ENTRIES SHOWN
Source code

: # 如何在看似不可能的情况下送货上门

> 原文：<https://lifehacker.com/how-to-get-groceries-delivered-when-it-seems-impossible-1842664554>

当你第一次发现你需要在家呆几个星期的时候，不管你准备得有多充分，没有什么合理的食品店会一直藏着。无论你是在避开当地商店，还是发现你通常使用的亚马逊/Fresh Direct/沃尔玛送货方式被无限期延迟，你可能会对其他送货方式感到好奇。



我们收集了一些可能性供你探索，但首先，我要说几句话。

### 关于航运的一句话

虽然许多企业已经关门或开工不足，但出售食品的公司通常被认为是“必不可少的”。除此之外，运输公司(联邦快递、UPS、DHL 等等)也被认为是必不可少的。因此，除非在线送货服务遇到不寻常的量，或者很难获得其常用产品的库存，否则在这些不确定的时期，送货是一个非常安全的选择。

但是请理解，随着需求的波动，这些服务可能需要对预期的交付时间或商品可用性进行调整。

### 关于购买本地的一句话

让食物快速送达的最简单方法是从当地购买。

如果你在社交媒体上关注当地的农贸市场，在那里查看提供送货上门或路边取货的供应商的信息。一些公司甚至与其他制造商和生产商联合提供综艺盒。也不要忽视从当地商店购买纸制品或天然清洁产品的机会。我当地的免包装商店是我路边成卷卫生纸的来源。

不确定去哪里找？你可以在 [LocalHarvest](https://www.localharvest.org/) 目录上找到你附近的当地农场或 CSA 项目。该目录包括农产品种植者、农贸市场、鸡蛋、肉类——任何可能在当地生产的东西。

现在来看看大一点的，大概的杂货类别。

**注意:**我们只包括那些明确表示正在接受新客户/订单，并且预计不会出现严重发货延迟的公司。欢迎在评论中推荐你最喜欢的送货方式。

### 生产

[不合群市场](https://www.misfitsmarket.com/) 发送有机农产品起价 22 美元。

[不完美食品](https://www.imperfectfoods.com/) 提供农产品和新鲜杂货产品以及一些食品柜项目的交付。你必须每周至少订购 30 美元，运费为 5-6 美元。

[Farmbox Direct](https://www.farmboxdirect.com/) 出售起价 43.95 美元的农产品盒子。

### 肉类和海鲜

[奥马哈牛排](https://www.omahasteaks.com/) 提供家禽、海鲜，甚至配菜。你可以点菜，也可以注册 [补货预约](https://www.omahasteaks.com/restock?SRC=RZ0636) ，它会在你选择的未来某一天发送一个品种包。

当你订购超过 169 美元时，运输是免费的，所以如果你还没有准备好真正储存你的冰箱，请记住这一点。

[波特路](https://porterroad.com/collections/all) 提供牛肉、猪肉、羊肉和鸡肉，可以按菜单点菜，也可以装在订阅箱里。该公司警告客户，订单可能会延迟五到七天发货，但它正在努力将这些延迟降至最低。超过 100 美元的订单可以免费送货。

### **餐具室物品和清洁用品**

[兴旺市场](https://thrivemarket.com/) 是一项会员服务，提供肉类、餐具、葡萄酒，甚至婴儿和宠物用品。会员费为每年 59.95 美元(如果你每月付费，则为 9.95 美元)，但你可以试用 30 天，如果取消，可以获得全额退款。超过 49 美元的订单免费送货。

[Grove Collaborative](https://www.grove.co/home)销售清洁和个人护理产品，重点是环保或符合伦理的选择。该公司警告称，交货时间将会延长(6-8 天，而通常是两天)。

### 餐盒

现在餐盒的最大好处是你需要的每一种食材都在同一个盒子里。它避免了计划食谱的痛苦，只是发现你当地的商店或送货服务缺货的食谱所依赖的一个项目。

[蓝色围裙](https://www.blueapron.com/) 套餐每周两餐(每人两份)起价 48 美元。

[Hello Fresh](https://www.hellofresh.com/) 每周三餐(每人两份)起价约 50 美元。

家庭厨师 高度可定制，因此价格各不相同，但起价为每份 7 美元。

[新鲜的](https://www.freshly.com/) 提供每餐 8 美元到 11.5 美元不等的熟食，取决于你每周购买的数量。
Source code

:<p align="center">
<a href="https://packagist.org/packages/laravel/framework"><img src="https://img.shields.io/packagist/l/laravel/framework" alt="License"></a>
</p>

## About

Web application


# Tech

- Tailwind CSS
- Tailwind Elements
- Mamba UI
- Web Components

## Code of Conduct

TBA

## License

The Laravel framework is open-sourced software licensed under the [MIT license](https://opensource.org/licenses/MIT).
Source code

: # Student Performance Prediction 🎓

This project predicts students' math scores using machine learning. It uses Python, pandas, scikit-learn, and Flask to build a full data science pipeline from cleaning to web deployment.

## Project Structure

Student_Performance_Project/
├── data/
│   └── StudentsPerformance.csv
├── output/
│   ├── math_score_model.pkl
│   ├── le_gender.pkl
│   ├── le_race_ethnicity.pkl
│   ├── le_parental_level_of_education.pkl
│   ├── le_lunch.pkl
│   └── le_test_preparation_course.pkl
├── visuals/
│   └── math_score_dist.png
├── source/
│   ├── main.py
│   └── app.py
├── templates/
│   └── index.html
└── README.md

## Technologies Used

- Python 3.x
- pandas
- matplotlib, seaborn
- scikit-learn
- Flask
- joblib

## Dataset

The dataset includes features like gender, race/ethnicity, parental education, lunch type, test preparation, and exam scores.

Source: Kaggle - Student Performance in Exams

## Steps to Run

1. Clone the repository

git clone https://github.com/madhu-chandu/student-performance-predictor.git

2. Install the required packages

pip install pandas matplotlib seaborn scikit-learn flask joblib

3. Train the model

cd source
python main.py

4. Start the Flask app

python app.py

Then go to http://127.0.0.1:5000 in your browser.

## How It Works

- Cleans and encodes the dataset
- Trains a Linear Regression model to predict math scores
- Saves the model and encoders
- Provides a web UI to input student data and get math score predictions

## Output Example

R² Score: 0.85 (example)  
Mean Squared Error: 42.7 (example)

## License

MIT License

BRIEF
Give the material again, complete and unaltered.

TASK RESPONSE
Source code

: # 如何在看似不可能的情况下送货上门

> 原文：<https://lifehacker.com/how-to-get-groceries-delivered-when-it-seems-impossible-1842664554>

当你第一次发现你需要在家呆几个星期的时候，不管你准备得有多充分，没有什么合理的食品店会一直藏着。无论你是在避开当地商店，还是发现你通常使用的亚马逊/Fresh Direct/沃尔玛送货方式被无限期延迟，你可能会对其他送货方式感到好奇。



我们收集了一些可能性供你探索，但首先，我要说几句话。

### 关于航运的一句话

虽然许多企业已经关门或开工不足，但出售食品的公司通常被认为是“必不可少的”。除此之外，运输公司(联邦快递、UPS、DHL 等等)也被认为是必不可少的。因此，除非在线送货服务遇到不寻常的量，或者很难获得其常用产品的库存，否则在这些不确定的时期，送货是一个非常安全的选择。

但是请理解，随着需求的波动，这些服务可能需要对预期的交付时间或商品可用性进行调整。

### 关于购买本地的一句话

让食物快速送达的最简单方法是从当地购买。

如果你在社交媒体上关注当地的农贸市场，在那里查看提供送货上门或路边取货的供应商的信息。一些公司甚至与其他制造商和生产商联合提供综艺盒。也不要忽视从当地商店购买纸制品或天然清洁产品的机会。我当地的免包装商店是我路边成卷卫生纸的来源。

不确定去哪里找？你可以在 [LocalHarvest](https://www.localharvest.org/) 目录上找到你附近的当地农场或 CSA 项目。该目录包括农产品种植者、农贸市场、鸡蛋、肉类——任何可能在当地生产的东西。

现在来看看大一点的，大概的杂货类别。

**注意:**我们只包括那些明确表示正在接受新客户/订单，并且预计不会出现严重发货延迟的公司。欢迎在评论中推荐你最喜欢的送货方式。

### 生产

[不合群市场](https://www.misfitsmarket.com/) 发送有机农产品起价 22 美元。

[不完美食品](https://www.imperfectfoods.com/) 提供农产品和新鲜杂货产品以及一些食品柜项目的交付。你必须每周至少订购 30 美元，运费为 5-6 美元。

[Farmbox Direct](https://www.farmboxdirect.com/) 出售起价 43.95 美元的农产品盒子。

### 肉类和海鲜

[奥马哈牛排](https://www.omahasteaks.com/) 提供家禽、海鲜，甚至配菜。你可以点菜，也可以注册 [补货预约](https://www.omahasteaks.com/restock?SRC=RZ0636) ，它会在你选择的未来某一天发送一个品种包。

当你订购超过 169 美元时，运输是免费的，所以如果你还没有准备好真正储存你的冰箱，请记住这一点。

[波特路](https://porterroad.com/collections/all) 提供牛肉、猪肉、羊肉和鸡肉，可以按菜单点菜，也可以装在订阅箱里。该公司警告客户，订单可能会延迟五到七天发货，但它正在努力将这些延迟降至最低。超过 100 美元的订单可以免费送货。

### **餐具室物品和清洁用品**

[兴旺市场](https://thrivemarket.com/) 是一项会员服务，提供肉类、餐具、葡萄酒，甚至婴儿和宠物用品。会员费为每年 59.95 美元(如果你每月付费，则为 9.95 美元)，但你可以试用 30 天，如果取消，可以获得全额退款。超过 49 美元的订单免费送货。

[Grove Collaborative](https://www.grove.co/home)销售清洁和个人护理产品，重点是环保或符合伦理的选择。该公司警告称，交货时间将会延长(6-8 天，而通常是两天)。

### 餐盒

现在餐盒的最大好处是你需要的每一种食材都在同一个盒子里。它避免了计划食谱的痛苦，只是发现你当地的商店或送货服务缺货的食谱所依赖的一个项目。

[蓝色围裙](https://www.blueapron.com/) 套餐每周两餐(每人两份)起价 48 美元。

[Hello Fresh](https://www.hellofresh.com/) 每周三餐(每人两份)起价约 50 美元。

家庭厨师 高度可定制，因此价格各不相同，但起价为每份 7 美元。

[新鲜的](https://www.freshly.com/) 提供每餐 8 美元到 11.5 美元不等的熟食，取决于你每周购买的数量。
Source code

:<p align="center">
<a href="https://packagist.org/packages/laravel/framework"><img src="https://img.shields.io/packagist/l/laravel/framework" alt="License"></a>
</p>

## About

Web application


# Tech

- Tailwind CSS
- Tailwind Elements
- Mamba UI
- Web Components

## Code of Conduct

TBA

## License

The Laravel framework is open-sourced software licensed under the [MIT license](https://opensource.org/licenses/MIT).
Source code

: # Student Performance Prediction 🎓

This project predicts students' math scores using machine learning. It uses Python, pandas, scikit-learn, and Flask to build a full data science pipeline from cleaning to web deployment.

## Project Structure

Student_Performance_Project/
├── data/
│   └── StudentsPerformance.csv
├── output/
│   ├── math_score_model.pkl
│   ├── le_gender.pkl
│   ├── le_race_ethnicity.pkl
│   ├── le_parental_level_of_education.pkl
│   ├── le_lunch.pkl
│   └── le_test_preparation_course.pkl
├── visuals/
│   └── math_score_dist.png
├── source/
│   ├── main.py
│   └── app.py
├── templates/
│   └── index.html
└── README.md

## Technologies Used

- Python 3.x
- pandas
- matplotlib, seaborn
- scikit-learn
- Flask
- joblib

## Dataset

The dataset includes features like gender, race/ethnicity, parental education, lunch type, test preparation, and exam scores.

Source: Kaggle - Student Performance in Exams

## Steps to Run

1. Clone the repository

git clone https://github.com/madhu-chandu/student-performance-predictor.git

2. Install the required packages

pip install pandas matplotlib seaborn scikit-learn flask joblib

3. Train the model

cd source
python main.py

4. Start the Flask app

python app.py

Then go to http://127.0.0.1:5000 in your browser.

## How It Works

- Cleans and encodes the dataset
- Trains a Linear Regression model to predict math scores
- Saves the model and encoders
- Provides a web UI to input student data and get math score predictions

## Output Example

R² Score: 0.85 (example)  
Mean Squared Error: 42.7 (example)

## License

MIT License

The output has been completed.